The Bride (1985)
The Bride is sort of a What If sequel to James Whale's The Bride of Frankenstein, the What If part being that there's no Elizabeth. That turns out to be a major difference.
The Bride of Frankenstein has always been a provocative title. Technically, Elizabeth is the title character, being the Baron's wife, but of course no one really thinks of it that way, not even the movie itself. The Bride is the creation that Frankenstein and Pretorius make (supposedly) for the Monster; Pretorius even explicitly calls her "The Bride of Frankenstein." Though audiences often mistake the name of the Monster for his creator, in the world of the film, there's no confusing the two.
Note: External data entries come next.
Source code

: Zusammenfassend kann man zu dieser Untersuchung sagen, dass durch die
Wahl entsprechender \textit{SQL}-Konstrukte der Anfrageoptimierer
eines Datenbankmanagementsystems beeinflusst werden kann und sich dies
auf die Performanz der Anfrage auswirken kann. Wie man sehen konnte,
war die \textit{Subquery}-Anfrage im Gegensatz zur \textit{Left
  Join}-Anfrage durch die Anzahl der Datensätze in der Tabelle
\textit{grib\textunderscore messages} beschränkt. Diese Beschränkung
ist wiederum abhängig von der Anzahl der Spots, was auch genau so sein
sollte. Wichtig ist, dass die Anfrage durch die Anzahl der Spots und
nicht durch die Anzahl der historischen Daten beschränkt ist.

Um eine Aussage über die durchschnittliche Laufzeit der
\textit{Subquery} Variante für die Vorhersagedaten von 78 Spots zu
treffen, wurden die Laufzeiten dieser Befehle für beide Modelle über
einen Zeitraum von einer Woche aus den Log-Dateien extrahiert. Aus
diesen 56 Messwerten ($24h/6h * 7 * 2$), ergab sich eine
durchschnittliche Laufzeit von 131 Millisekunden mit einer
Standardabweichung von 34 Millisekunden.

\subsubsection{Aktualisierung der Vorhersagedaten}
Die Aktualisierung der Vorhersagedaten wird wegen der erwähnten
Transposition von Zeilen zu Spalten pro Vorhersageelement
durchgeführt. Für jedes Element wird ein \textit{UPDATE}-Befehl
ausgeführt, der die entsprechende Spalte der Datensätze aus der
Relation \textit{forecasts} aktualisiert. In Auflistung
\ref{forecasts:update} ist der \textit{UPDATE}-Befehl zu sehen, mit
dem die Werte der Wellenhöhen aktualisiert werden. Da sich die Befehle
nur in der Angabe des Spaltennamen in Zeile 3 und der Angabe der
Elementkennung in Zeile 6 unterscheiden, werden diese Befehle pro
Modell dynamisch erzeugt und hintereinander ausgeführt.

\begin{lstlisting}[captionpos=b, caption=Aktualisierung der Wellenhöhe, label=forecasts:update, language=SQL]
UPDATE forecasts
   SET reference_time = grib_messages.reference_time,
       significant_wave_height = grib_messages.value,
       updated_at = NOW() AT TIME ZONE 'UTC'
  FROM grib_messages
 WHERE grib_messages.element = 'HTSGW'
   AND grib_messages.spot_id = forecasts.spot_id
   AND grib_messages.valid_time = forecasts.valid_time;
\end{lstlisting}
Pretorius isn't referring to the Bride as the spouse of the Monster; he's associating her with Baron Frankenstein himself.
The mundane explanation is that she's Frankenstein's Bride in the same way that the novel Frankenstein is Mary Shelley's book. She created it, so it belongs to her. That doesn't prevent my buying a copy though so that it also belongs to me. Creation doesn't mean eternal ownership. If that's what Pretorius means, then the Bride of Frankenstein can quickly become the Bride of the Monster.
But Pretorius is anything but mundane. He's perverse and I believe he said exactly what he meant about the new creature being Frankenstein's wife, even though the Baron already had one in Elizabeth. This is confirmed when the Bride chooses Frankenstein over the Monster, a move Frankenstein endorses by holding out his arms to her and drawing her closer. The whole thing is mercifully brought to a premature end by the Monster's blowing up the lab, but what if he hadn't? Would Frankenstein have chosen the Bride over Elizabeth?
That's a fascinating idea for a story and I wished The Bride would have gone for it. Instead, it takes Elizabeth out of the picture and allows Frankenstein (Charles, not Henry or Victor; played by Sting) to develop his relationship with the Bride (Jennifer Beals) without the mess of a preexisting wife in the mix. It's still messy though because of course the Monster (Clancy Brown) is still running around the countryside.
The Monster is your Victor (or, actually, Viktor) in this version and Brown does a great job with him. Head of makeup Sarah Monzani and her crew went with the bald look for him, a choice I understand (what with the brain transplant and all) even if I much prefer the long-haired look (for aesthetic as much as literary reasons). Viktor tries to get over his rejection by the Bride and succeeds for a while in the company of a circus-dwarf he meets named Rinaldo (named after the black-listed screenwriter of Abbott and Costello Meet Frankenstein and played by Time Bandits' David Rappaport). But when something happens to that relationship, Viktor decides he wants to give the Bride another shot after all. Meanwhile, Baron Frankenstein's natural selfishness has been getting in the way of his forming a meaningful relationship with the Bride.
It's not a flawless movie (Beals isn't particularly endearing, which she kind of needs to be as the romantic interest for both Frankenstein and Viktor), but I love the way it puts the romance back into Gothic romance, Brown and Rappaport have great chemistry, and Sting is a perfectly loathsome Frankenstein, as he should be. There are also appearances by Timothy Spall and a pre-Princess Bride Cary Elwes.
I haven't been able to dig up much on this other than a thread on a classic horror film message board, but it appears to have been a televised version of the story for kids and may have even been filmed in front of a live audience. It's worth mentioning for a couple of reasons though. First, that's the most faithful-to-Shelley look for the Monster I've ever seen, but also: that's Chris Sarandon under the mask.
Which reminds me that I left The Rocky Horror Picture Show off my list, but you know...I'm okay with that.